İran İnsan Hakları Yüksek Konseyi Genel Sekreteri Muhammed Cevad Laricani'nin iddialarına göre, Halkın Mücahitleri Örgütü’nün üyeleri, Mossad tarafından İsrail'de eğitiliyor. Laricani, Mossad’ın örgüt üyelerini finanse ettiğini, bunun karşılığında da örgütün, İsrail’e bilgi sızdırdığını da ekliyor.

Saldırıların arkasında Halkın Mücahitleri ve İsrail’in yanı sıra ABD’nin de rolünün olduğu iddiaları, yaşanan olayların iç yüzünü aydınlatmada önemli tartışmalara yol açtı. Suikastları düzenlediği söylenen söz konusu örgütün, ABD'nin "terör örgütleri" listesinde yer alması da olayı ilginç bir noktaya taşıyor.

Halkın Mücahitleri kimlerdir?
Halkın Mücahitleri Örgütü, 1965 yılında bir grup solcu üniversite öğrencisi tarafından “İslami ve Marksist” bir kitle hareketi olarak kuruldu. Örgüt, Şah’a, kapitalizme ve Batı emperyalizmine karşı silahlı mücadeleyi savunuyordu. Halkın Mücahitleri, 1970’li yıllarda birçok Amerikan askeri ve sivil personeline karşı suikastlarda bulundu. 1979 yılında Tahran'daki ABD Büyükelçiliği'nin işgalini aktif bir şekilde destekleyen grup, İran İslam Devrimi sürecinde, TUDEH ile birlikte Ayetullah Humeyni’ye destek vermiş, ancak daha sonra yeni şeriatçı rejimle ters düşmüştü. Baskılar nedeniyle yeraltına çekilen örgüt, rejim kuvvetleriyle silahlı çatışmalara girdi.
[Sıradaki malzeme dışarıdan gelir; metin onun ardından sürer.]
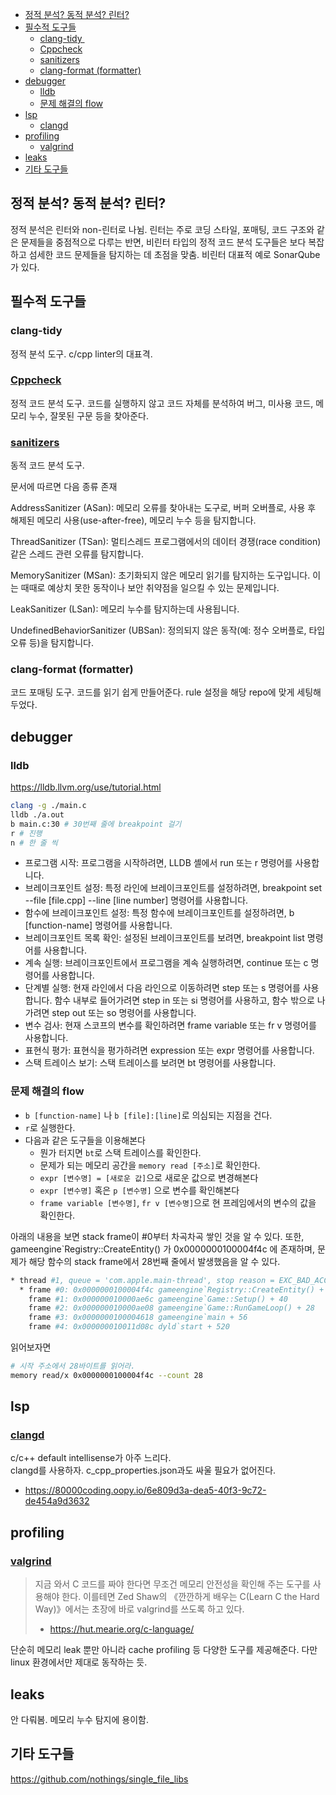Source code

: <!-- toc -->

-   [정적 분석? 동적 분석? 린터?](#정적-분석-동적-분석-린터)
-   [필수적 도구들](#필수적-도구들)
    -   [clang-tidy ](#clang-tidy)
    -   [Cppcheck](#cppcheck)
    -   [sanitizers](#sanitizers)
    -   [clang-format (formatter)](#clang-format-formatter)
-   [debugger](#debugger)
    -   [lldb](#lldb)
    -   [문제 해결의 flow](#문제-해결의-flow)
-   [lsp](#lsp)
    -   [clangd](#clangd)
-   [profiling](#profiling)
    -   [valgrind](#valgrind)
-   [leaks](#leaks)
-   [기타 도구들](#기타-도구들)

<!-- tocstop -->

## 정적 분석? 동적 분석? 린터?

정적 분석은 린터와 non-린터로 나뉨.
린터는 주로 코딩 스타일, 포매팅, 코드 구조와 같은 문제들을 중점적으로 다루는 반면, 비린터 타입의 정적 코드 분석 도구들은 보다 복잡하고 섬세한 코드 문제들을 탐지하는 데 초점을 맞춤. 비린터 대표적 예로 SonarQube가 있다.

## 필수적 도구들

### clang-tidy 

정적 분석 도구. c/cpp linter의 대표격.

### [Cppcheck](https://github.com/danmar/cppcheck/)

정적 코드 분석 도구. 코드를 실행하지 않고 코드 자체를 분석하여 버그, 미사용 코드, 메모리 누수, 잘못된 구문 등을 찾아준다.

### [sanitizers](https://github.com/google/sanitizers)

동적 코드 분석 도구.

문서에 따르면 다음 종류 존재

AddressSanitizer (ASan): 메모리 오류를 찾아내는 도구로, 버퍼 오버플로, 사용 후 해제된 메모리 사용(use-after-free), 메모리 누수 등을 탐지합니다.

ThreadSanitizer (TSan): 멀티스레드 프로그램에서의 데이터 경쟁(race condition) 같은 스레드 관련 오류를 탐지합니다.

MemorySanitizer (MSan): 초기화되지 않은 메모리 읽기를 탐지하는 도구입니다. 이는 때때로 예상치 못한 동작이나 보안 취약점을 일으킬 수 있는 문제입니다.

LeakSanitizer (LSan): 메모리 누수를 탐지하는데 사용됩니다.

UndefinedBehaviorSanitizer (UBSan): 정의되지 않은 동작(예: 정수 오버플로, 타입 오류 등)을 탐지합니다.

### clang-format (formatter)

코드 포매팅 도구. 코드를 읽기 쉽게 만들어준다.
rule 설정을 해당 repo에 맞게 세팅해두었다.

## debugger

### lldb

<https://lldb.llvm.org/use/tutorial.html>

```bash
clang -g ./main.c
lldb ./a.out
b main.c:30 # 30번째 줄에 breakpoint 걸기
r # 진행
n # 한 줄 씩
```

-   프로그램 시작: 프로그램을 시작하려면, LLDB 셸에서 run 또는 r 명령어를 사용합니다.
-   브레이크포인트 설정: 특정 라인에 브레이크포인트를 설정하려면, breakpoint set --file [file.cpp] --line [line number] 명령어를 사용합니다.
-   함수에 브레이크포인트 설정: 특정 함수에 브레이크포인트를 설정하려면, b [function-name] 명령어를 사용합니다.
-   브레이크포인트 목록 확인: 설정된 브레이크포인트를 보려면, breakpoint list 명령어를 사용합니다.
-   계속 실행: 브레이크포인트에서 프로그램을 계속 실행하려면, continue 또는 c 명령어를 사용합니다.
-   단계별 실행: 현재 라인에서 다음 라인으로 이동하려면 step 또는 s 명령어를 사용합니다. 함수 내부로 들어가려면 step in 또는 si 명령어를 사용하고, 함수 밖으로 나가려면 step out 또는 so 명령어를 사용합니다.
-   변수 검사: 현재 스코프의 변수를 확인하려면 frame variable 또는 fr v 명령어를 사용합니다.
-   표현식 평가: 표현식을 평가하려면 expression 또는 expr 명령어를 사용합니다.
-   스택 트레이스 보기: 스택 트레이스를 보려면 bt 명령어를 사용합니다.

### 문제 해결의 flow

-   `b [function-name]` 나 `b [file]:[line]`로 의심되는 지점을 건다.
-   `r`로 실행한다.
-   다음과 같은 도구들을 이용해본다
    -   뭔가 터지면 `bt`로 스택 트레이스를 확인한다.
    -   문제가 되는 메모리 공간을 `memory read [주소]`로 확인한다.
    -   `expr [변수명] = [새로운 값]`으로 새로운 값으로 변경해본다
    -   `expr [변수명]` 혹은 `p [변수명]` 으로 변수를 확인해본다
    -   `frame variable [변수명]`, `fr v [변수명]`으로 현 프레임에서의 변수의 값을 확인한다.

아래의 내용을 보면 stack frame이 #0부터 차곡차곡 쌓인 것을 알 수 있다.
또한, gameengine`Registry::CreateEntity() 가 0x0000000100004f4c 에 존재하며, 문제가 해당 함수의 stack frame에서 28번째 줄에서 발생했음을 알 수 있다.

```bash
* thread #1, queue = 'com.apple.main-thread', stop reason = EXC_BAD_ACCESS (code=1, address=0x8)
  * frame #0: 0x0000000100004f4c gameengine`Registry::CreateEntity() + 28
    frame #1: 0x000000010000ae6c gameengine`Game::Setup() + 40
    frame #2: 0x000000010000ae08 gameengine`Game::RunGameLoop() + 28
    frame #3: 0x0000000100004618 gameengine`main + 56
    frame #4: 0x000000010011d08c dyld`start + 520
```

읽어보자면

```bash
# 시작 주소에서 28바이트를 읽어라.
memory read/x 0x0000000100004f4c --count 28
```

## lsp

### [clangd](https://clangd.llvm.org/)

c/c++ default intellisense가 아주 느리다.  
clangd를 사용하자. c_cpp_properties.json과도 싸울 필요가 없어진다.

-   https://80000coding.oopy.io/6e809d3a-dea5-40f3-9c72-de454a9d3632

## profiling

### [valgrind](https://valgrind.org/)

> 지금 와서 C 코드를 짜야 한다면 무조건 메모리 안전성을 확인해 주는 도구를 사용해야 한다. 이를테면 Zed Shaw의 《깐깐하게 배우는 C(Learn C the Hard Way)》에서는 초장에 바로 valgrind를 쓰도록 하고 있다.
>
> -   <https://hut.mearie.org/c-language/>

단순히 메모리 leak 뿐만 아니라 cache profiling 등 다양한 도구를 제공해준다. 다만 linux 환경에서만 제대로 동작하는 듯.

## leaks

안 다뤄봄. 메모리 누수 탐지에 용이함.

## 기타 도구들

<https://github.com/nothings/single_file_libs>
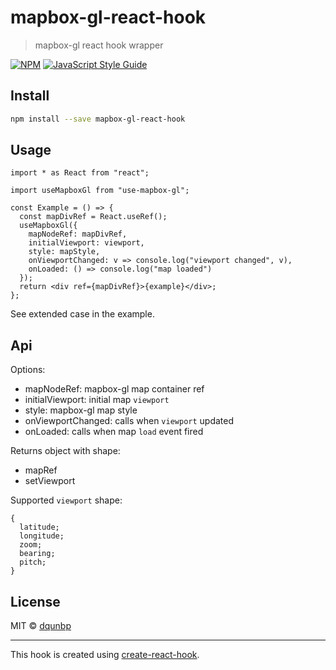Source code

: # mapbox-gl-react-hook

> mapbox-gl react hook wrapper

[![NPM](https://img.shields.io/npm/v/mapbox-gl-react-hook.svg)](https://www.npmjs.com/package/mapbox-gl-react-hook) [![JavaScript Style Guide](https://img.shields.io/badge/code_style-standard-brightgreen.svg)](https://standardjs.com)

## Install

```bash
npm install --save mapbox-gl-react-hook
```

## Usage

```tsx
import * as React from "react";

import useMapboxGl from "use-mapbox-gl";

const Example = () => {
  const mapDivRef = React.useRef();
  useMapboxGl({
    mapNodeRef: mapDivRef,
    initialViewport: viewport,
    style: mapStyle,
    onViewportChanged: v => console.log("viewport changed", v),
    onLoaded: () => console.log("map loaded")
  });
  return <div ref={mapDivRef}>{example}</div>;
};
```

See extended case in the example.

## Api

Options:

- mapNodeRef: mapbox-gl map container ref
- initialViewport: initial map `viewport`
- style: mapbox-gl map style
- onViewportChanged: calls when `viewport` updated
- onLoaded: calls when map `load` event fired

Returns object with shape:

- mapRef
- setViewport

Supported `viewport` shape:

```tsx
{
  latitude;
  longitude;
  zoom;
  bearing;
  pitch;
}
```

## License

MIT © [dqunbp](https://github.com/dqunbp)

---

This hook is created using [create-react-hook](https://github.com/hermanya/create-react-hook).
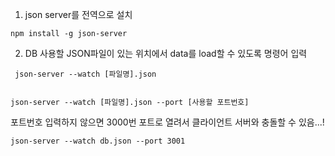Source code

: 1. json server를 전역으로 설치

```
npm install -g json-server
```

2. DB 사용할 JSON파일이 있는 위치에서 data를 load할 수 있도록 명령어 입력

```
 json-server --watch [파일명].json


json-server --watch [파일명].json --port [사용할 포트번호]
```

포트번호 입력하지 않으면 3000번 포트로 열려서 클라이언트 서버와 충돌할 수 있음...!

```
json-server --watch db.json --port 3001
```
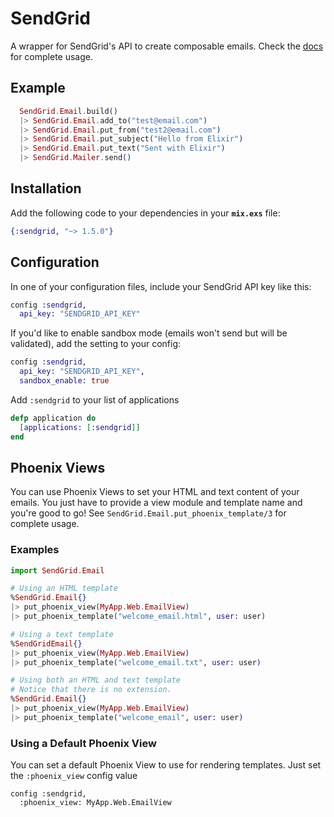 # SendGrid

A wrapper for SendGrid's API to create composable emails.
Check the [docs](https://hexdocs.pm/sendgrid/) for complete usage.

## Example

```elixir
  SendGrid.Email.build()
  |> SendGrid.Email.add_to("test@email.com")
  |> SendGrid.Email.put_from("test2@email.com")
  |> SendGrid.Email.put_subject("Hello from Elixir")
  |> SendGrid.Email.put_text("Sent with Elixir")
  |> SendGrid.Mailer.send()
```

## Installation

Add the following code to your dependencies in your **`mix.exs`** file:

```elixir
{:sendgrid, "~> 1.5.0"}
```

## Configuration

In one of your configuration files, include your SendGrid API key like this:

```elixir
config :sendgrid,
  api_key: "SENDGRID_API_KEY"
```

If you'd like to enable sandbox mode (emails won't send but will be validated), add the setting to your config:

```elixir
config :sendgrid,
  api_key: "SENDGRID_API_KEY",
  sandbox_enable: true
```

Add `:sendgrid` to your list of applications
```elixir
defp application do
  [applications: [:sendgrid]]
end
```


## Phoenix Views

You can use Phoenix Views to set your HTML and text content of your emails. You just have 
to provide a view module and template name and you're good to go! See `SendGrid.Email.put_phoenix_template/3` for complete usage.

### Examples

```elixir
import SendGrid.Email

# Using an HTML template
%SendGrid.Email{}
|> put_phoenix_view(MyApp.Web.EmailView)
|> put_phoenix_template("welcome_email.html", user: user)

# Using a text template
%SendGridEmail{}
|> put_phoenix_view(MyApp.Web.EmailView)
|> put_phoenix_template("welcome_email.txt", user: user)

# Using both an HTML and text template
# Notice that there is no extension.
%SendGrid.Email{}
|> put_phoenix_view(MyApp.Web.EmailView)
|> put_phoenix_template("welcome_email", user: user)
```

### Using a Default Phoenix View

You can set a default Phoenix View to use for rendering templates. Just set the `:phoenix_view` config value

```elxir
config :sendgrid,
  :phoenix_view: MyApp.Web.EmailView
```
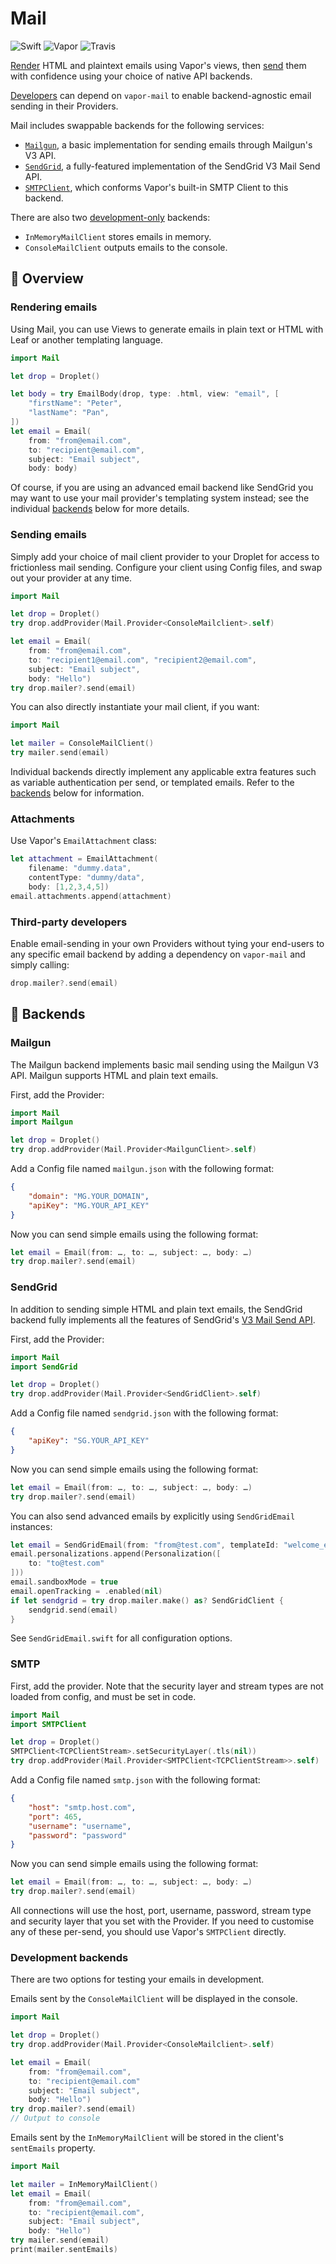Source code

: # Mail

![Swift](http://img.shields.io/badge/swift-3.1-brightgreen.svg)
![Vapor](http://img.shields.io/badge/vapor-1.5-brightgreen.svg)
![Travis](https://travis-ci.org/bygri/vapor-mail.svg?branch=master)

[Render](#rendering-emails) HTML and plaintext emails using Vapor's views, then
[send](#sending-emails) them with confidence using your choice of native API
backends.

[Developers](#third-party-developers) can depend on `vapor-mail` to enable
backend-agnostic email sending in their Providers.

Mail includes swappable backends for the following services:

* [`Mailgun`](#mailgun), a basic implementation for sending emails through Mailgun's V3 API.
* [`SendGrid`](#sendgrid), a fully-featured implementation of the SendGrid V3 Mail Send API.
* [`SMTPClient`](#smtp), which conforms Vapor's built-in SMTP Client to this backend.

There are also two [development-only](#development-backends) backends:

* `InMemoryMailClient` stores emails in memory.
* `ConsoleMailClient` outputs emails to the console.

## 📘 Overview

### Rendering emails

Using Mail, you can use Views to generate emails in plain text or HTML with Leaf
or another templating language.

```Swift
import Mail

let drop = Droplet()

let body = try EmailBody(drop, type: .html, view: "email", [
    "firstName": "Peter",
    "lastName": "Pan",
])
let email = Email(
    from: "from@email.com",
    to: "recipient@email.com",
    subject: "Email subject",
    body: body)
```

Of course, if you are using an advanced email backend like SendGrid you may want
to use your mail provider's templating system instead; see the individual
[backends](#backends) below for more details.

### Sending emails

Simply add your choice of mail client provider to your Droplet for access to
frictionless mail sending. Configure your client using Config files, and swap
out your provider at any time.

```Swift
import Mail

let drop = Droplet()
try drop.addProvider(Mail.Provider<ConsoleMailclient>.self)

let email = Email(
    from: "from@email.com",
    to: "recipient1@email.com", "recipient2@email.com",
    subject: "Email subject",
    body: "Hello")
try drop.mailer?.send(email)
```

You can also directly instantiate your mail client, if you want:

```Swift
import Mail

let mailer = ConsoleMailClient()
try mailer.send(email)
```

Individual backends directly implement any applicable extra features such as
variable authentication per send, or templated emails. Refer to the
[backends](#backends) below for information.

### Attachments

Use Vapor's `EmailAttachment` class:

```Swift
let attachment = EmailAttachment(
    filename: "dummy.data",
    contentType: "dummy/data",
    body: [1,2,3,4,5])
email.attachments.append(attachment)
```

### Third-party developers

Enable email-sending in your own Providers without tying your end-users to any
specific email backend by adding a dependency on `vapor-mail`
and simply calling:

```Swift
drop.mailer?.send(email)
```

## 📘 Backends

### Mailgun

The Mailgun backend implements basic mail sending using the Mailgun V3 API.
Mailgun supports HTML and plain text emails.

First, add the Provider:

```Swift
import Mail
import Mailgun

let drop = Droplet()
try drop.addProvider(Mail.Provider<MailgunClient>.self)
```

Add a Config file named `mailgun.json` with the following format:

```json
{
    "domain": "MG.YOUR_DOMAIN",
    "apiKey": "MG.YOUR_API_KEY"
}
```

Now you can send simple emails using the following format:

```Swift
let email = Email(from: …, to: …, subject: …, body: …)
try drop.mailer?.send(email)
```

### SendGrid

In addition to sending simple HTML and plain text emails,
the SendGrid backend fully implements all the features of SendGrid's
[V3 Mail Send API](https://sendgrid.com/docs/API_Reference/Web_API_v3/Mail/index.html).

First, add the Provider:

```Swift
import Mail
import SendGrid

let drop = Droplet()
try drop.addProvider(Mail.Provider<SendGridClient>.self)
```

Add a Config file named `sendgrid.json` with the following format:

```json
{
    "apiKey": "SG.YOUR_API_KEY"
}
```

Now you can send simple emails using the following format:

```Swift
let email = Email(from: …, to: …, subject: …, body: …)
try drop.mailer?.send(email)
```

You can also send advanced emails by explicitly using `SendGridEmail` instances:

```Swift
let email = SendGridEmail(from: "from@test.com", templateId: "welcome_email")
email.personalizations.append(Personalization([
    to: "to@test.com"
]))
email.sandboxMode = true
email.openTracking = .enabled(nil)
if let sendgrid = try drop.mailer.make() as? SendGridClient {
    sendgrid.send(email)
}
```

See `SendGridEmail.swift` for all configuration options.

### SMTP

First, add the provider. Note that the security layer and stream types are
not loaded from config, and must be set in code.

```Swift
import Mail
import SMTPClient

let drop = Droplet()
SMTPClient<TCPClientStream>.setSecurityLayer(.tls(nil))
try drop.addProvider(Mail.Provider<SMTPClient<TCPClientStream>>.self)
```

Add a Config file named `smtp.json` with the following format:

```json
{
    "host": "smtp.host.com",
    "port": 465,
    "username": "username",
    "password": "password"
}
```

Now you can send simple emails using the following format:

```Swift
let email = Email(from: …, to: …, subject: …, body: …)
try drop.mailer?.send(email)
```

All connections will use the host, port, username, password, stream type and
security layer that you set with the Provider. If you need to customise any of
these per-send, you should use Vapor's `SMTPClient` directly.

### Development backends

There are two options for testing your emails in development.

Emails sent by the `ConsoleMailClient` will be displayed in the console.

```Swift
import Mail

let drop = Droplet()
try drop.addProvider(Mail.Provider<ConsoleMailclient>.self)

let email = Email(
    from: "from@email.com",
    to: "recipient@email.com"
    subject: "Email subject",
    body: "Hello")
try drop.mailer?.send(email)
// Output to console
```

Emails sent by the `InMemoryMailClient` will be stored in the client's
`sentEmails` property.

```Swift
import Mail

let mailer = InMemoryMailClient()
let email = Email(
    from: "from@email.com",
    to: "recipient@email.com",
    subject: "Email subject",
    body: "Hello")
try mailer.send(email)
print(mailer.sentEmails)
```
Halkın Mücahitleri, İran-Irak savaşı sırasında Saddam Hüseyin'in desteğiyle, genel merkezini Irak’a taşıdı. ABD Dışişleri Bakanlığı’nın iddiasına göre, örgütün tüm askeri ve finansal desteği, 2003 Irak İşgali’ne kadar Saddam Hüseyin yönetimi tarafından sağlanmaktaydı.

1990’lı yıllarda İran Genelkurmayı’nda yer alan bir dizi “simge” ismin öldürülmesi eylemlerini gerçekleştiren örgütün kampları, Irak İşgali sırasında, Saddam Hüseyin'le işbirliği yaptıkları gerekçesiyle bombalanmıştı.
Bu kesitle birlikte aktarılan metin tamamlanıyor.